*** Data listing ***
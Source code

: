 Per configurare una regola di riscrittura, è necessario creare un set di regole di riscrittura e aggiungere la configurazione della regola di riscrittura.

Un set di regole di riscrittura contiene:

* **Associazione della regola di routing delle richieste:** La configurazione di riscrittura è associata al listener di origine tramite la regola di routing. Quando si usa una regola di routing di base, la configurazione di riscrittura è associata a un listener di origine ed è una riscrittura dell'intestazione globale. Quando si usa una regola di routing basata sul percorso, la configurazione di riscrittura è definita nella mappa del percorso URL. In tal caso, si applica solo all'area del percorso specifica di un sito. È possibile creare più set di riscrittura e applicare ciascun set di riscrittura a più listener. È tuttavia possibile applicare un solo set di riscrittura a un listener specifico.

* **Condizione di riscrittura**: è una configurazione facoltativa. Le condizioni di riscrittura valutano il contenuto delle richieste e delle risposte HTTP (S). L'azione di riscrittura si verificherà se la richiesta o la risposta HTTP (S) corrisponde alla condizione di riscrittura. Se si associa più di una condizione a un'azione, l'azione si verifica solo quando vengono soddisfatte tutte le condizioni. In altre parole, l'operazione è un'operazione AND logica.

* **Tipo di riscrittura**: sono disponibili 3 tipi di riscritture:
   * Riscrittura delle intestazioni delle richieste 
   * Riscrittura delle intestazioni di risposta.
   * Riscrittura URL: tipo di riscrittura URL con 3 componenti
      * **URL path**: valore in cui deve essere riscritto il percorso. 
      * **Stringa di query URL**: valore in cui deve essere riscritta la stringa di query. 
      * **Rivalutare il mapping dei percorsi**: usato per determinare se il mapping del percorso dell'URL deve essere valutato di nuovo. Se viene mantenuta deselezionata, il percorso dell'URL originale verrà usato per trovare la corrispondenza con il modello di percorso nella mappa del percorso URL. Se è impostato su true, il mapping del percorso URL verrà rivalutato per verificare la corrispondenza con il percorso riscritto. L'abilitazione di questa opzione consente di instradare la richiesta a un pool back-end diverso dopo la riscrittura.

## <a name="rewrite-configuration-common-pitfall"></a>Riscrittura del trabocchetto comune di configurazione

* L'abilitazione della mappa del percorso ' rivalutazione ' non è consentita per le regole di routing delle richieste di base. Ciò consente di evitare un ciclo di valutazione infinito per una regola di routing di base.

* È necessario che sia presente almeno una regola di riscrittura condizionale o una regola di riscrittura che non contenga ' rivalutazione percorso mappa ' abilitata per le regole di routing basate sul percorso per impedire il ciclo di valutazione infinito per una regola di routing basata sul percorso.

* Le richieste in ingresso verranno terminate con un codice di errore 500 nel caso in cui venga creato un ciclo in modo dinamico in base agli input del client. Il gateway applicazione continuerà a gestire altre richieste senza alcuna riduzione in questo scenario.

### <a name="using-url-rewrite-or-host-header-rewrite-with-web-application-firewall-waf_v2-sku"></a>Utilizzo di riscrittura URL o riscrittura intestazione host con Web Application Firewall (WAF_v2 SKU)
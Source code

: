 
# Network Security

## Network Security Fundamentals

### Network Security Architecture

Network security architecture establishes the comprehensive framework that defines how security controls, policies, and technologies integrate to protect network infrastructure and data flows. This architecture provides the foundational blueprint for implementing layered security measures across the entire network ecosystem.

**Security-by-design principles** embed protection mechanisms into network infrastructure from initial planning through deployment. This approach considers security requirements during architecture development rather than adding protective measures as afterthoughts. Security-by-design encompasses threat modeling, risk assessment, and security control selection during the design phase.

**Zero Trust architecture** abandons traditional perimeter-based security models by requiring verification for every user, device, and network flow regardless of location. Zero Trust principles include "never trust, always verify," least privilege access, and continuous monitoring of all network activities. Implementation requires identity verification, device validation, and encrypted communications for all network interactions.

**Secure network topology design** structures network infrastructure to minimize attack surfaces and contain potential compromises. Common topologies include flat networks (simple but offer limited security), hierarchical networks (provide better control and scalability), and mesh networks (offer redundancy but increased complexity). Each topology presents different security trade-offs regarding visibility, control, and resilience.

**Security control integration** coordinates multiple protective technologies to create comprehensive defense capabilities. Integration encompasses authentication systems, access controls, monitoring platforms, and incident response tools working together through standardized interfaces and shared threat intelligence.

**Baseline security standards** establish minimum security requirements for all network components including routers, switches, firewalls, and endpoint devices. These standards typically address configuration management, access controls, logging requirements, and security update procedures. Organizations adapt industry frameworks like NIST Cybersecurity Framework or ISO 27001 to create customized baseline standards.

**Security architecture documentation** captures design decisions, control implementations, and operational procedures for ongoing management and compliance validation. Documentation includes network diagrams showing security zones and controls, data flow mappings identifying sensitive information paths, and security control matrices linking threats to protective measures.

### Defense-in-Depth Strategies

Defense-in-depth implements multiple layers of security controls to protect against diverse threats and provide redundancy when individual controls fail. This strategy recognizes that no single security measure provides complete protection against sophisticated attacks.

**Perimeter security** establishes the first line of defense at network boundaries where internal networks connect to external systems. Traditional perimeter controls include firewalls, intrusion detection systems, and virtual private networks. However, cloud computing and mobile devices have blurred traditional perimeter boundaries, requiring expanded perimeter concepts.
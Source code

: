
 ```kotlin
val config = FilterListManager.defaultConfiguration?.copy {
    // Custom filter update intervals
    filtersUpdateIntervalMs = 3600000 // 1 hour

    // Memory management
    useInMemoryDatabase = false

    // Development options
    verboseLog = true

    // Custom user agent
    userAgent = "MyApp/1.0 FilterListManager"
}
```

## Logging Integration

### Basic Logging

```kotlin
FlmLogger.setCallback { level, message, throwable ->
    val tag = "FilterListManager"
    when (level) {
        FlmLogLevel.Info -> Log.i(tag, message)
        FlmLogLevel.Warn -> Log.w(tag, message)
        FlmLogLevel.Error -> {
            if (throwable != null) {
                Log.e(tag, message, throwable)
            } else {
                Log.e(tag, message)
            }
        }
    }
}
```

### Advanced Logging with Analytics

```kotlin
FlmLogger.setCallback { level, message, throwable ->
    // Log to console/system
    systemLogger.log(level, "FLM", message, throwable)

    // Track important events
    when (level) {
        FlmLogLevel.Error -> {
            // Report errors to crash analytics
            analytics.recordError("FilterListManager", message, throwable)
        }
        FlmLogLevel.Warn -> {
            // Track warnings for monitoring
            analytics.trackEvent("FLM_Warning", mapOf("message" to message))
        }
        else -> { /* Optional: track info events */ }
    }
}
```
*** End of Data listing ***
What is expected
Which lines above hold the word "FilterListManager"? Copy each of them.

Worked solution
val config = FilterListManager.defaultConfiguration?.copy {
    userAgent = "MyApp/1.0 FilterListManager"
    val tag = "FilterListManager"
            analytics.recordError("FilterListManager", message, throwable)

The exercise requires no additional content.